Node data in unstructured, multiblock data (Catalyst)

gmarks · June 13, 2018, 1:30pm

I’m quite new to Paraview/Catalyst, but I was wondering if somebody could clarify something in the Catalyst user guide.

With respect to multiblock data, it says (page 33) that “If the leaf is a vtkDataSet then it should be non-empty on exactly one process”. Now, I take this to mean that, for instance,if a node is shared between two blocks in your data structure (i.e. at a block boundary) node data for that node should be specified only on one of the relevant blocks.

However, attempting this in the toy code I’ve been playing with (adapted from the FullExample.cxx example), by only setting 4 tuples for the second block in a 2-block mesh, produces segmentation faults as the code attempts to access data for all 8 points specified for that block.

Doing it the other way, setting the nodal data at all points included in a block including duplicates (which worked for the similar structured code I was testing earlier) runs, but produces errors when the resulting files are loaded into Paraview, stating that “Cannot read point data array “velocity” from PointData in piece 0. The data array in the element may be too short”.

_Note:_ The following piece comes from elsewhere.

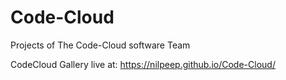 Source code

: # Code-Cloud
Projects of The Code-Cloud software Team

CodeCloud Gallery live at: https://nilpeep.github.io/Code-Cloud/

Could someone clarify what the correct approach to building the VTK data structures is in this instance?

edit: I should add that running this code with a single block on one processor produces no problems whatsoever, so I’m sure it has something to do with how block interfaces are handled in unstructured grids.

Andy_Bauer · June 13, 2018, 2:20pm

VTK does cell partitioning for parallel data which means that, ignoring ghost cells, that a cell will only exist on a single parallel partition. This means that the point at the partition boundaries will be duplicated on multiple processes in order for the cells to have full information about all of the points that they use.

The multiblock data structure is a generalization of datasets which allow multiple datasets of different types (e.g. unstructured grids, Cartesian grids, etc.) to be grouped together. A multiblock dataset can be thought of as a tree structure and for VTK that tree structure is fully described on each MPI process with each leaf node of the tree structure existing on a single MPI process.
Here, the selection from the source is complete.